_Records provided_:

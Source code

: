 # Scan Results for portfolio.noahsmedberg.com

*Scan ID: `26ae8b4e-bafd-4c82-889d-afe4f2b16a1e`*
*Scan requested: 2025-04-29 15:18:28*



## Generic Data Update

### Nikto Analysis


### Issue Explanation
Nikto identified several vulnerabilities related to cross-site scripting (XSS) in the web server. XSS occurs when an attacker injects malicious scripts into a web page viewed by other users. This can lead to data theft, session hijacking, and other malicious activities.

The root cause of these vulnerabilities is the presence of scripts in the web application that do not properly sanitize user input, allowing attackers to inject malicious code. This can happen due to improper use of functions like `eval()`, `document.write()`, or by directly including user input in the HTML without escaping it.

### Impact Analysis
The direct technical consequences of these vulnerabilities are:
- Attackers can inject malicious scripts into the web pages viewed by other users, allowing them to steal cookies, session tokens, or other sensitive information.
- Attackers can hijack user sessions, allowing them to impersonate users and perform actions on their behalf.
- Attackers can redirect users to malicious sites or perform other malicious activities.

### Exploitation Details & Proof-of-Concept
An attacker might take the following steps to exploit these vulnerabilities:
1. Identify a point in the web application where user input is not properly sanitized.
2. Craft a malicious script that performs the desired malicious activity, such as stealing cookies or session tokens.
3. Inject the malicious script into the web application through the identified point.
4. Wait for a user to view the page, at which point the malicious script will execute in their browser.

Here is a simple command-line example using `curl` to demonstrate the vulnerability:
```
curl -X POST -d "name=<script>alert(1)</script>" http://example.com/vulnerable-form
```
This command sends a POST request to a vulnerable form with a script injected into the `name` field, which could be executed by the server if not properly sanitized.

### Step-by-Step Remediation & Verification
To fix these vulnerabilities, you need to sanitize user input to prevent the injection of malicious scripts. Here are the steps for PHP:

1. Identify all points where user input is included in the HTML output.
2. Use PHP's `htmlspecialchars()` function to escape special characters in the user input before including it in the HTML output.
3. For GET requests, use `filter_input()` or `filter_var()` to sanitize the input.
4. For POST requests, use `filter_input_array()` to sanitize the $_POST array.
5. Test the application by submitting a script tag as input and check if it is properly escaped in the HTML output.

...

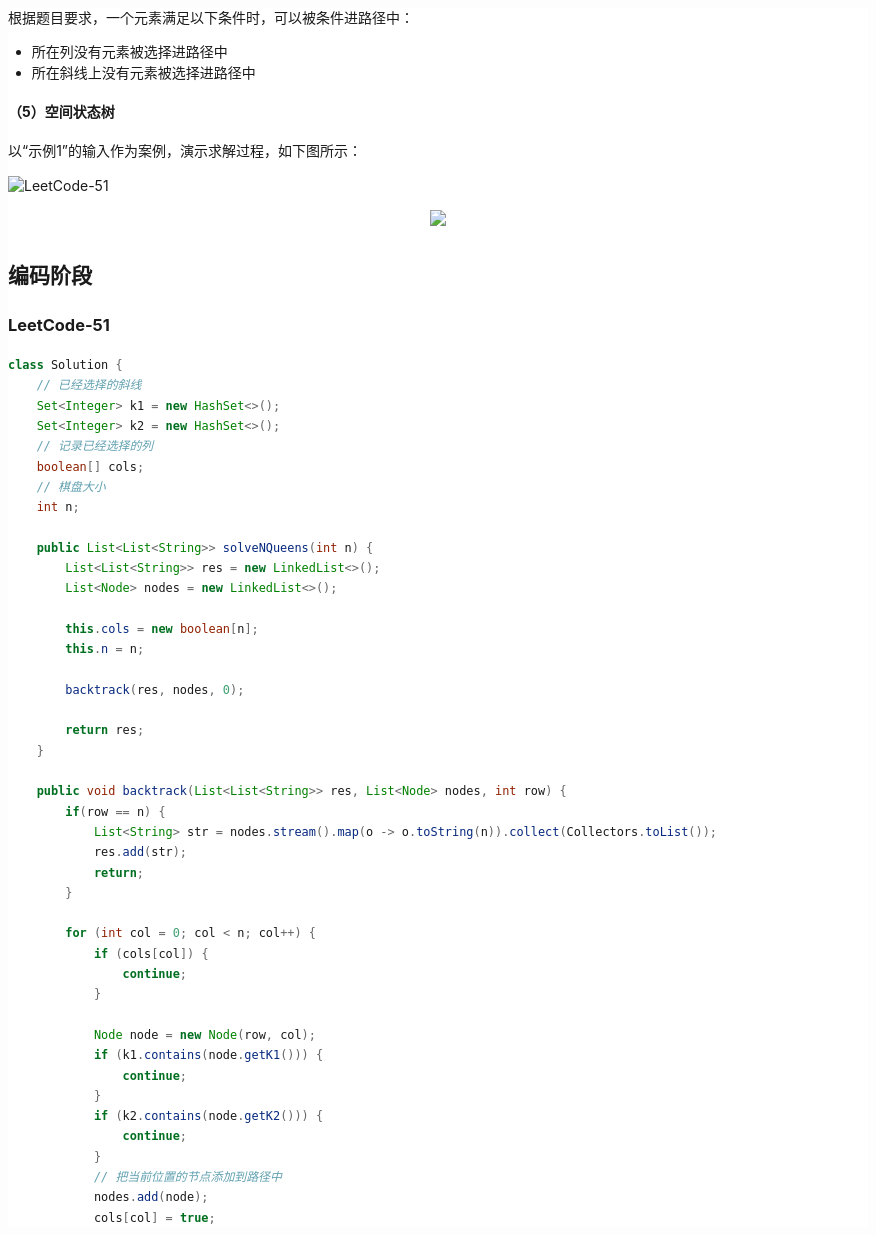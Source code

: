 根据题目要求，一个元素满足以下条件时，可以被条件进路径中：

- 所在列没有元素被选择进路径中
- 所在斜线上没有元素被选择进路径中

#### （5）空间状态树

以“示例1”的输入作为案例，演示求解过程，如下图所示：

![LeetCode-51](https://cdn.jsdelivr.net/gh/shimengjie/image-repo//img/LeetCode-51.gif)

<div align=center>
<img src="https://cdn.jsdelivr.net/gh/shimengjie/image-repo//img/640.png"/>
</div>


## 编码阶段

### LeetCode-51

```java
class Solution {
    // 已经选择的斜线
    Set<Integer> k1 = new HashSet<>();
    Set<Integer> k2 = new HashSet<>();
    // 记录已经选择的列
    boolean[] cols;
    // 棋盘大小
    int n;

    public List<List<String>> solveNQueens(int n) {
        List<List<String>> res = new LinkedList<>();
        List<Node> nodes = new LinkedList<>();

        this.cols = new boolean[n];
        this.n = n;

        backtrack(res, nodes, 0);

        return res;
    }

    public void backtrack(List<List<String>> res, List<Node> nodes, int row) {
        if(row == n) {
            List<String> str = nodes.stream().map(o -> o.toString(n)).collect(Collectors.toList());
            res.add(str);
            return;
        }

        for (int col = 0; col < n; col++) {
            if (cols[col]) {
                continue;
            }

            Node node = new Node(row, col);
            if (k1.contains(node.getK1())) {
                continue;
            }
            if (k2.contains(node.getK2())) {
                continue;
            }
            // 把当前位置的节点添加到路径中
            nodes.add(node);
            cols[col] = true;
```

...

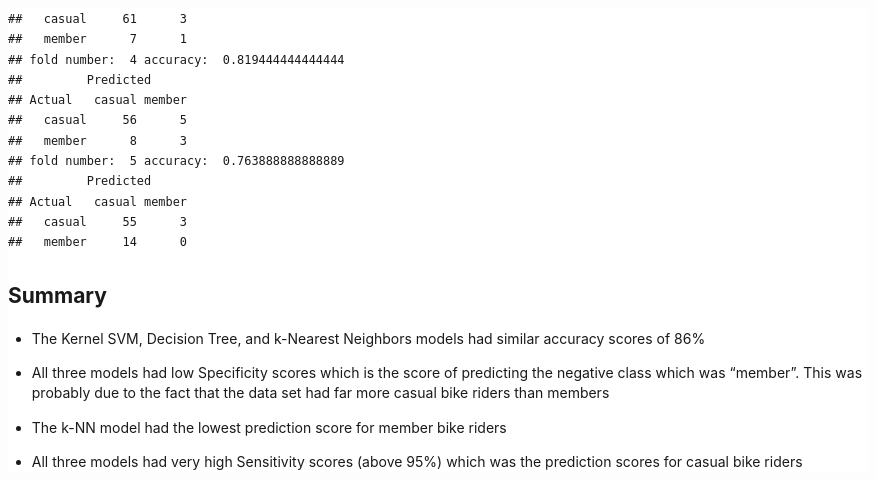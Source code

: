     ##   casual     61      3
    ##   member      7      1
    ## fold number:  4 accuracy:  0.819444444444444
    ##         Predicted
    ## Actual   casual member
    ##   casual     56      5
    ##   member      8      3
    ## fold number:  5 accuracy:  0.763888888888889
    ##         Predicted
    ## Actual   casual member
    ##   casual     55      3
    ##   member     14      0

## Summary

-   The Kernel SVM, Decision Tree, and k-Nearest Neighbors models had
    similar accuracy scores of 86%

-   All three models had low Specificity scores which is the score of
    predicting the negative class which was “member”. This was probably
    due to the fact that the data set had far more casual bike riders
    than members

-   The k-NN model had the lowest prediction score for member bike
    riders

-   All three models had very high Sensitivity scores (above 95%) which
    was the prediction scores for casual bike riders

_What is being asked_:
Within the material, how many lines hold the string "repo"? Give the number by itself.

_Answer space_:
2